Cobalt vs Tungsten Carbide
October 21, 2019 11:50AM
Cobalt vs Tungsten Carbide



Yesterday was an active news day for Scott Kay, as a number of major jewelry industry news bloggers published articles covering the company and its product, SK Cobalt Rings made from BioBlu™27 Cobalt. Two articles in particular stand out, the first is Scott Kay’s Cobalt Wedding Bands, published by Jewelry News Network, and the second is The Search For Alternative Metals.rose gold Tungsten Rings mens

The Jewelry News Network article explores the many merits of BioBlu™27 Cobalt, a contemporary metal of such high durability and performance, that it is used in critical aerospace applications and cardiac surgical tools. The second article, by Jewellery Net Asia, is more directed towards the alternative metals market, with a specific mention of Scott Kay’s use of BioBlu™27 Cobalt in his line of men’s wedding rings.

The Cobalt vs Tungsten Carbide Debate Continues
Both articles offer excellent information about contemporary metals, particularly BioBlu™27 Cobalt. The Jewelry News Network touched upon the cobalt vs tungsten carbide comparison, supplying a link to a video where Scott Kay demonstrates that tungsten carbide rings are not as durable as many claim.

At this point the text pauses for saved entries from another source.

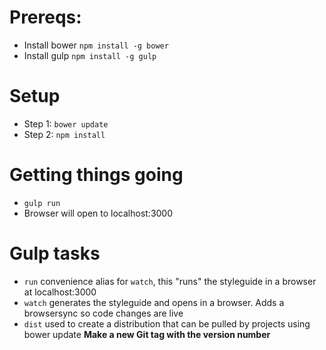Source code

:# Prereqs:
* Install bower `npm install -g bower`
* Install gulp  `npm install -g gulp`

# Setup
* Step 1: `bower update`
* Step 2: `npm install`

# Getting things going
* `gulp run`
* Browser will open to localhost:3000

# Gulp tasks
* `run` convenience alias for `watch`, this "runs" the styleguide in a browser at localhost:3000
* `watch` generates the styleguide and opens in a browser. Adds a browsersync so code changes are live
* `dist` used to create a distribution that can be pulled by projects using bower update **Make a new Git tag with the version number**



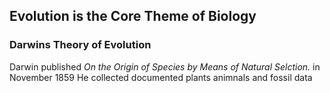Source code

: 
## Evolution is the Core Theme of Biology

### Darwins Theory of Evolution

Darwin published *On the Origin of Species by Means of Natural Selction.* in November 1859
He collected documented plants animnals and fossil data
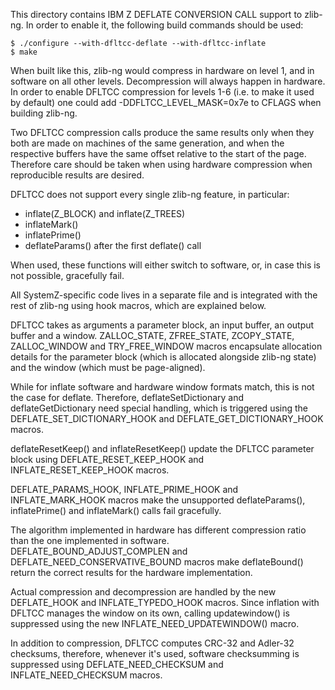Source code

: This directory contains IBM Z DEFLATE CONVERSION CALL support to
zlib-ng. In order to enable it, the following build commands should be
used:

    $ ./configure --with-dfltcc-deflate --with-dfltcc-inflate
    $ make

When built like this, zlib-ng would compress in hardware on level 1,
and in software on all other levels. Decompression will always happen
in hardware. In order to enable DFLTCC compression for levels 1-6 (i.e.
to make it used by default) one could add -DDFLTCC_LEVEL_MASK=0x7e to
CFLAGS when building zlib-ng.

Two DFLTCC compression calls produce the same results only when they
both are made on machines of the same generation, and when the
respective buffers have the same offset relative to the start of the
page. Therefore care should be taken when using hardware compression
when reproducible results are desired.

DFLTCC does not support every single zlib-ng feature, in particular:

* inflate(Z_BLOCK) and inflate(Z_TREES)
* inflateMark()
* inflatePrime()
* deflateParams() after the first deflate() call

When used, these functions will either switch to software, or, in case
this is not possible, gracefully fail.

All SystemZ-specific code lives in a separate file and is integrated
with the rest of zlib-ng using hook macros, which are explained below.

DFLTCC takes as arguments a parameter block, an input buffer, an output
buffer and a window. ZALLOC_STATE, ZFREE_STATE, ZCOPY_STATE,
ZALLOC_WINDOW and TRY_FREE_WINDOW macros encapsulate allocation details
for the parameter block (which is allocated alongside zlib-ng state)
and the window (which must be page-aligned).

While for inflate software and hardware window formats match, this is
not the case for deflate. Therefore, deflateSetDictionary and
deflateGetDictionary need special handling, which is triggered using
the DEFLATE_SET_DICTIONARY_HOOK and DEFLATE_GET_DICTIONARY_HOOK macros.

deflateResetKeep() and inflateResetKeep() update the DFLTCC parameter
block using DEFLATE_RESET_KEEP_HOOK and INFLATE_RESET_KEEP_HOOK macros.

DEFLATE_PARAMS_HOOK, INFLATE_PRIME_HOOK and INFLATE_MARK_HOOK macros
make the unsupported deflateParams(), inflatePrime() and inflateMark()
calls fail gracefully.

The algorithm implemented in hardware has different compression ratio
than the one implemented in software. DEFLATE_BOUND_ADJUST_COMPLEN and
DEFLATE_NEED_CONSERVATIVE_BOUND macros make deflateBound() return the
correct results for the hardware implementation.

Actual compression and decompression are handled by the new DEFLATE_HOOK
and INFLATE_TYPEDO_HOOK macros. Since inflation with DFLTCC manages the
window on its own, calling updatewindow() is suppressed using the new
INFLATE_NEED_UPDATEWINDOW() macro.

In addition to compression, DFLTCC computes CRC-32 and Adler-32
checksums, therefore, whenever it's used, software checksumming is
suppressed using DEFLATE_NEED_CHECKSUM and INFLATE_NEED_CHECKSUM
macros.
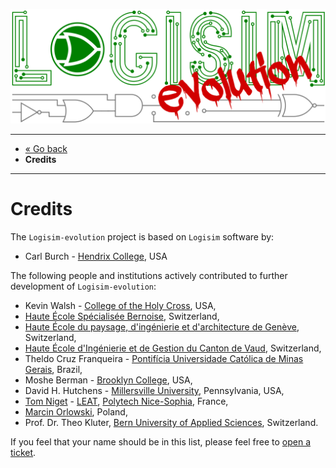 [![Logisim-evolution](img/logisim-evolution-logo.png)](https://github.com/logisim-evolution/logisim-evolution)

---

* [« Go back](../README.md)
* **Credits**

---

# Credits #

The `Logisim-evolution` project is based on `Logisim` software by:

* Carl Burch - [Hendrix College](https://www.hendrix.edu/), USA

The following people and institutions actively contributed to further development of `Logisim-evolution`:

* Kevin Walsh - [College of the Holy Cross](http://www.holycross.edu/), USA,
* [Haute École Spécialisée Bernoise](http://www.bfh.ch/), Switzerland,
* [Haute École du paysage, d'ingénierie et d'architecture de Genève](http://hepia.hesge.ch/), Switzerland,
* [Haute École d'Ingénierie et de Gestion du Canton de Vaud](http://www.heig-vd.ch/), Switzerland,
* Theldo Cruz Franqueira - [Pontifícia Universidade Católica de Minas Gerais](
https://www.pucminas.br/destaques/Paginas/default.aspx), Brazil,
* Moshe Berman - [Brooklyn College](http://www.brooklyn.cuny.edu/), USA,
* David H. Hutchens - [Millersville University](https://www.millersville.edu/), Pennsylvania, USA,
* [Tom Niget](https://github.com/zdimension/) - [LEAT](https://leat.univ-cotedazur.fr/), [Polytech Nice-Sophia](https://polytech.univ-cotedazur.fr/),
France,
* [Marcin Orlowski](http://MarcinOrlowski.com/), Poland,
* Prof. Dr. Theo Kluter, [Bern University of Applied Sciences](http://www.microlab.ch/), Switzerland.

If you feel that your name should be in this list, please feel free
to [open a ticket](https://github.com/logisim-evolution/logisim-evolution/issues).
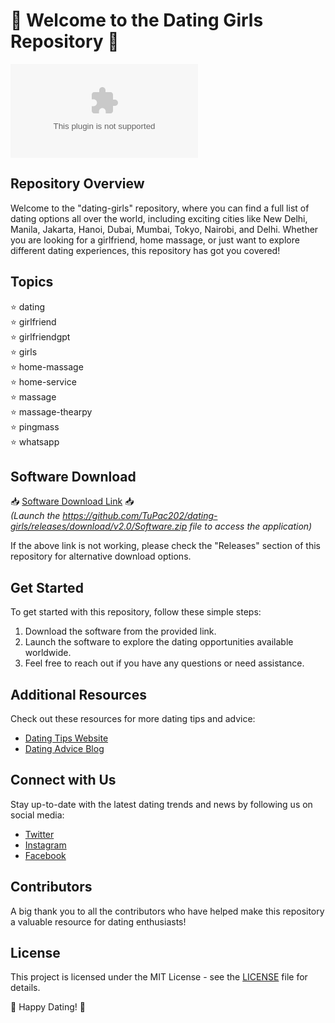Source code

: # 💖 Welcome to the Dating Girls Repository 💖

![Dating Girls Image](https://github.com/TuPac202/dating-girls/releases/download/v2.0/Software.zip)

## Repository Overview
Welcome to the "dating-girls" repository, where you can find a full list of dating options all over the world, including exciting cities like New Delhi, Manila, Jakarta, Hanoi, Dubai, Mumbai, Tokyo, Nairobi, and Delhi. Whether you are looking for a girlfriend, home massage, or just want to explore different dating experiences, this repository has got you covered!

## Topics
⭐ dating  
⭐ girlfriend  
⭐ girlfriendgpt  
⭐ girls  
⭐ home-massage  
⭐ home-service  
⭐ massage  
⭐ massage-thearpy  
⭐ pingmass  
⭐ whatsapp  

## Software Download
📥 [Software Download Link](https://github.com/TuPac202/dating-girls/releases/download/v2.0/Software.zip) 📥  
_(Launch the https://github.com/TuPac202/dating-girls/releases/download/v2.0/Software.zip file to access the application)_

If the above link is not working, please check the "Releases" section of this repository for alternative download options.

## Get Started
To get started with this repository, follow these simple steps:
1. Download the software from the provided link.
2. Launch the software to explore the dating opportunities available worldwide.
3. Feel free to reach out if you have any questions or need assistance.

## Additional Resources
Check out these resources for more dating tips and advice:
- [Dating Tips Website](https://github.com/TuPac202/dating-girls/releases/download/v2.0/Software.zip)  
- [Dating Advice Blog](https://github.com/TuPac202/dating-girls/releases/download/v2.0/Software.zip)

## Connect with Us
Stay up-to-date with the latest dating trends and news by following us on social media:
- [Twitter](https://github.com/TuPac202/dating-girls/releases/download/v2.0/Software.zip)
- [Instagram](https://github.com/TuPac202/dating-girls/releases/download/v2.0/Software.zip)
- [Facebook](https://github.com/TuPac202/dating-girls/releases/download/v2.0/Software.zip)

## Contributors
A big thank you to all the contributors who have helped make this repository a valuable resource for dating enthusiasts!

## License
This project is licensed under the MIT License - see the [LICENSE](LICENSE) file for details.

🌟 Happy Dating! 🌟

Filmed at a press conference during a jewelry editors industry conference in New York City on October 29, 2009, Scott Kay demonstrates just how easy it is to break a ring made from tungsten carbide. The most compelling of Kay’s demonstration was the drop test: it appears that a tungsten carbide ring can shatter when simply dropped on a hard surface, clearly refuting the oft-made proclamation that rings made from tungsten carbide are indestructible.

Rings Made From Tungsten Carbide Are Not Indestructible
The Achilles heel of the tungsten carbide ring is its brittleness. Tungsten Carbide Rings are made from a tungsten powder and carbon sintered with nickel, resulting in a material known as “cemented carbide”. This aggregate metal contains tiny voids. A ring made from Tungsten Carbide cannot bend so certain kinds of shock can break them, as demonstrated in Scott Kay’s video link above. This is in sharp contrast to BioBlu™27 Cobalt, which is 100% solid and wont break when subjected to extreme abuse.